■ Records to use ■
+-------+

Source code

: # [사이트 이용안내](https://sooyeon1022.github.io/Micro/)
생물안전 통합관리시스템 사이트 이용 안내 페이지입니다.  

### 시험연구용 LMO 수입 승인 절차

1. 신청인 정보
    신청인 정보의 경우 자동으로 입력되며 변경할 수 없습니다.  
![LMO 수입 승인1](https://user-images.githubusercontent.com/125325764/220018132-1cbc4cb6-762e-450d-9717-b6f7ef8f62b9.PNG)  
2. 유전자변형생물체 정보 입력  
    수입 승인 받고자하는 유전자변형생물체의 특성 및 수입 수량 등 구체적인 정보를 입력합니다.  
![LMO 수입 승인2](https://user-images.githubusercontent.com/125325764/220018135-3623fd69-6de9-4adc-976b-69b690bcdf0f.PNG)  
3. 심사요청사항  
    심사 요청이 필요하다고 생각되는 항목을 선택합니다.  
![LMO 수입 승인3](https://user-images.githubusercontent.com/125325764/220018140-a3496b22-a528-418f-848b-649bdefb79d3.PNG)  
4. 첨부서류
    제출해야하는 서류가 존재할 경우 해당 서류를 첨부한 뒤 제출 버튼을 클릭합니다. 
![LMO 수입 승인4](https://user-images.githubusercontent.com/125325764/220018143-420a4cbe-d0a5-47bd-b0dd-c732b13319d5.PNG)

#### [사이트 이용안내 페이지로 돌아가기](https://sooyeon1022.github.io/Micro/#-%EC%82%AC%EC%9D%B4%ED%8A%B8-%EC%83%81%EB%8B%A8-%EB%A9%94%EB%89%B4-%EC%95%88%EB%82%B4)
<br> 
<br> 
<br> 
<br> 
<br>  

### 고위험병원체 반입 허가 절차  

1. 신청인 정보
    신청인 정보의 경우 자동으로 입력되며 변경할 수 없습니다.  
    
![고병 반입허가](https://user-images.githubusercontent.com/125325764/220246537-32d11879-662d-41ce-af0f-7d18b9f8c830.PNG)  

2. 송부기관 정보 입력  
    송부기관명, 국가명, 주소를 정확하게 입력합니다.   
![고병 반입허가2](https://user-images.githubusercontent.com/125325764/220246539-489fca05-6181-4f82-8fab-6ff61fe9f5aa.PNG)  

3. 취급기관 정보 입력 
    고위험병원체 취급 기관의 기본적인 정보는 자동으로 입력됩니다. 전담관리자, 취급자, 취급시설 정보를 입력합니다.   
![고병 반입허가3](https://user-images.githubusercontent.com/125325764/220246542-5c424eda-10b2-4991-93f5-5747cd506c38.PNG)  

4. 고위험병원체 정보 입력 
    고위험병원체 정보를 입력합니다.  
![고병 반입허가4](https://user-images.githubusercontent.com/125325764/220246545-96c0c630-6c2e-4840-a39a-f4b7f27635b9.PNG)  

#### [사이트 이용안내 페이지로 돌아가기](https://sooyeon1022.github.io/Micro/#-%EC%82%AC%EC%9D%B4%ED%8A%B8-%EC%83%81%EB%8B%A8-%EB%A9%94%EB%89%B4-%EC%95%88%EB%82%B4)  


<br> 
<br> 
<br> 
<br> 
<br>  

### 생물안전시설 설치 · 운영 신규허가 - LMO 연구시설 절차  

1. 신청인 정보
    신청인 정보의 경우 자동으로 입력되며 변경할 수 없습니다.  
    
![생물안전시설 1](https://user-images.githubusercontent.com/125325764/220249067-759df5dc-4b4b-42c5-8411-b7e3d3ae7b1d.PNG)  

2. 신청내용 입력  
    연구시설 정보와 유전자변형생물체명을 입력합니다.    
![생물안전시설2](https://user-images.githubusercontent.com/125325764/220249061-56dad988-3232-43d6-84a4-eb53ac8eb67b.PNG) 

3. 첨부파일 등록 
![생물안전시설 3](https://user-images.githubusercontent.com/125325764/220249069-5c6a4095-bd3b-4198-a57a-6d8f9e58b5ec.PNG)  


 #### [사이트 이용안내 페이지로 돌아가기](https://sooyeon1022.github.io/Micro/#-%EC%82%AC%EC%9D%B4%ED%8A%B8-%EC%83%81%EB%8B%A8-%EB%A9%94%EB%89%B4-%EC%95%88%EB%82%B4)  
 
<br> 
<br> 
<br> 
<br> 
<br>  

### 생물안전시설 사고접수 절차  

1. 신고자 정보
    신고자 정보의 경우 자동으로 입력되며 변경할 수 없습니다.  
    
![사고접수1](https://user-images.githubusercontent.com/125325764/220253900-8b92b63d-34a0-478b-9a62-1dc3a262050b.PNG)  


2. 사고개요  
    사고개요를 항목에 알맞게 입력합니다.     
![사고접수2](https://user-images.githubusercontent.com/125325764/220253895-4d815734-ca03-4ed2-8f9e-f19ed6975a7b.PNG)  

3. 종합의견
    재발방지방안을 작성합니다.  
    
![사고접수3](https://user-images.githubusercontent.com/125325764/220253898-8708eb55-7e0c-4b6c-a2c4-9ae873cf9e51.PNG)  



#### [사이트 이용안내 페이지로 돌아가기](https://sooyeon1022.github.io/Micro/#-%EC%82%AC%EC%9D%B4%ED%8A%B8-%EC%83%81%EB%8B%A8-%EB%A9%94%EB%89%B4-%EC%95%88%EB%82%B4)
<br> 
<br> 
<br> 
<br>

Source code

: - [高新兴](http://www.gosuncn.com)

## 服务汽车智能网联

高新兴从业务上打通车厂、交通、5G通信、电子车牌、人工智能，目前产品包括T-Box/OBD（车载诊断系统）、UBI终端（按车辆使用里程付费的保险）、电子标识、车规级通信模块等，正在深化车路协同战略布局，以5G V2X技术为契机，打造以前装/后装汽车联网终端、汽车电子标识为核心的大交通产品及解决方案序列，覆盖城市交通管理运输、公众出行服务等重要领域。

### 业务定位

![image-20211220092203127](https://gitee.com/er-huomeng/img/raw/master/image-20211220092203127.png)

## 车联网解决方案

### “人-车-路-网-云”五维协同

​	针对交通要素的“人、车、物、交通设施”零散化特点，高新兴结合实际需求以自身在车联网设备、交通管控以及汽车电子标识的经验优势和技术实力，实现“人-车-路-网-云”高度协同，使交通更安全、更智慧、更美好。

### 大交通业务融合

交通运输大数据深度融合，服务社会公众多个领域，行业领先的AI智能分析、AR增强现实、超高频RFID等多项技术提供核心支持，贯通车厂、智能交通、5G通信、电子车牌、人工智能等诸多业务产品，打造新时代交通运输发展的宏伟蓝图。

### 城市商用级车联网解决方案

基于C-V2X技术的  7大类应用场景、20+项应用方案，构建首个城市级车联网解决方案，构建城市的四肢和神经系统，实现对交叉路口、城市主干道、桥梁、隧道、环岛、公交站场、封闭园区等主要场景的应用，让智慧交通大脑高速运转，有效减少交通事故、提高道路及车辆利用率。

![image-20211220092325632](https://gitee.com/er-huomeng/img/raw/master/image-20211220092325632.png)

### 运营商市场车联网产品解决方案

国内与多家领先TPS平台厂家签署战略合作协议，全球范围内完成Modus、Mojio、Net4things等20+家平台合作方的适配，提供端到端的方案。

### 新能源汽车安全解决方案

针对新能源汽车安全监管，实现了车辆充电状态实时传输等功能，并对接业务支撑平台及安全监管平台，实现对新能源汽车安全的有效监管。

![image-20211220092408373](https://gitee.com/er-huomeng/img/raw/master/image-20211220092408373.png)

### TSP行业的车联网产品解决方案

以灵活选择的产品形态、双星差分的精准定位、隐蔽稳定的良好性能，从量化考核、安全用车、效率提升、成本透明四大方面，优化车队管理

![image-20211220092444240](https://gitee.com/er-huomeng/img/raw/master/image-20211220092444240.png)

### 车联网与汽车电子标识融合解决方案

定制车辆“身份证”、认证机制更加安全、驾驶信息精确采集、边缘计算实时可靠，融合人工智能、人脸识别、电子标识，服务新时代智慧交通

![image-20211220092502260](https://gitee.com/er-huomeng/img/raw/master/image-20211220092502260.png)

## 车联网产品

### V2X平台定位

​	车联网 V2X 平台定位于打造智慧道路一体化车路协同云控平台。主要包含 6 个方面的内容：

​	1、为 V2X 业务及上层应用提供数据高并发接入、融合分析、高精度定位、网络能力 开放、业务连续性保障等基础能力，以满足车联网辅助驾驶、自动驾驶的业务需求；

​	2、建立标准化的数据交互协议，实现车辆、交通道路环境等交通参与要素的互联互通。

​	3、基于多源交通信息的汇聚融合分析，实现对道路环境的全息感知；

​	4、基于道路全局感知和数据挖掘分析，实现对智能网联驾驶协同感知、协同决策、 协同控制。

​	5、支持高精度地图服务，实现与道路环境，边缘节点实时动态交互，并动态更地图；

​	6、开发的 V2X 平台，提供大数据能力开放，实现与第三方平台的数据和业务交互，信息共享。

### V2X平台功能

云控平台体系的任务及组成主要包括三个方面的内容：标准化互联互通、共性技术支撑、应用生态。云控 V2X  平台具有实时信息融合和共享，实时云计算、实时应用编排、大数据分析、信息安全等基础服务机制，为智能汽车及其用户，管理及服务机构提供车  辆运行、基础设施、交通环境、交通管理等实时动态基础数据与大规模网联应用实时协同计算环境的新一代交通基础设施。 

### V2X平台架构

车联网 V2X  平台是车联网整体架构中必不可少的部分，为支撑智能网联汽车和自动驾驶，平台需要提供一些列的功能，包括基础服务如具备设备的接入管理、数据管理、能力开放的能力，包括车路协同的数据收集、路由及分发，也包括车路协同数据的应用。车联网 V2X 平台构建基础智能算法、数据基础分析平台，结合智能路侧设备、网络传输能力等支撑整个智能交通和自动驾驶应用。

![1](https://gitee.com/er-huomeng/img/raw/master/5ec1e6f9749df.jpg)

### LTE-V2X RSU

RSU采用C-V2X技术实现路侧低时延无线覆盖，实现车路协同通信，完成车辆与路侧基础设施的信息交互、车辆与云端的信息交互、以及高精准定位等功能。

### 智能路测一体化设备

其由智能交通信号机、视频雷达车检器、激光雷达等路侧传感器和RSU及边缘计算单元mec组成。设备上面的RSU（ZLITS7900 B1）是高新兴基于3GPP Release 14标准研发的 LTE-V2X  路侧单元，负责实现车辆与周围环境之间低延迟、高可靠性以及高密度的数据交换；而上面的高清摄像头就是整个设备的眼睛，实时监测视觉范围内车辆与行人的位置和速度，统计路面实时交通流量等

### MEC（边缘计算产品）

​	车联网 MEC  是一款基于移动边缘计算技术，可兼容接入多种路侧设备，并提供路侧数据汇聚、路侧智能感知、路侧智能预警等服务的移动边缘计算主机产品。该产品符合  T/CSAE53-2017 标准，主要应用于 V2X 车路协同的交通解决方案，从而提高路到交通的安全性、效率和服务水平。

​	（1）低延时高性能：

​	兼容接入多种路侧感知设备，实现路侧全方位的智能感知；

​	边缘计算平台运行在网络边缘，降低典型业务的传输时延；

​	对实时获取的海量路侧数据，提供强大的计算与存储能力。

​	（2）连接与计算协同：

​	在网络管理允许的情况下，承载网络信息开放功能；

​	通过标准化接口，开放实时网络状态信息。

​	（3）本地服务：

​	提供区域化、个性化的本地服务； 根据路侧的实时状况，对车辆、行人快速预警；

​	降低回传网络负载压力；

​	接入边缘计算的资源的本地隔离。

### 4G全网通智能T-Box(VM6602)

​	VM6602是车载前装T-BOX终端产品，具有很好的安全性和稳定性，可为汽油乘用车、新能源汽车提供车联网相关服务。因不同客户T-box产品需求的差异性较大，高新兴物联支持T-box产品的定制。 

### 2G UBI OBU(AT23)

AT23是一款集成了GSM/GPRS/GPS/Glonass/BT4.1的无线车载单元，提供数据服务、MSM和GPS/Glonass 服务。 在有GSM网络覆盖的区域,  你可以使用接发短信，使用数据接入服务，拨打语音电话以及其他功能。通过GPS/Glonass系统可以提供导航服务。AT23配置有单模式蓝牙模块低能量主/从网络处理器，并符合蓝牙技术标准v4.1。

+-------+

■ Description of the task ■
Count the lines of the material above that contain the string "입력합니다". Write nothing but the count.

■ Solution below ■
6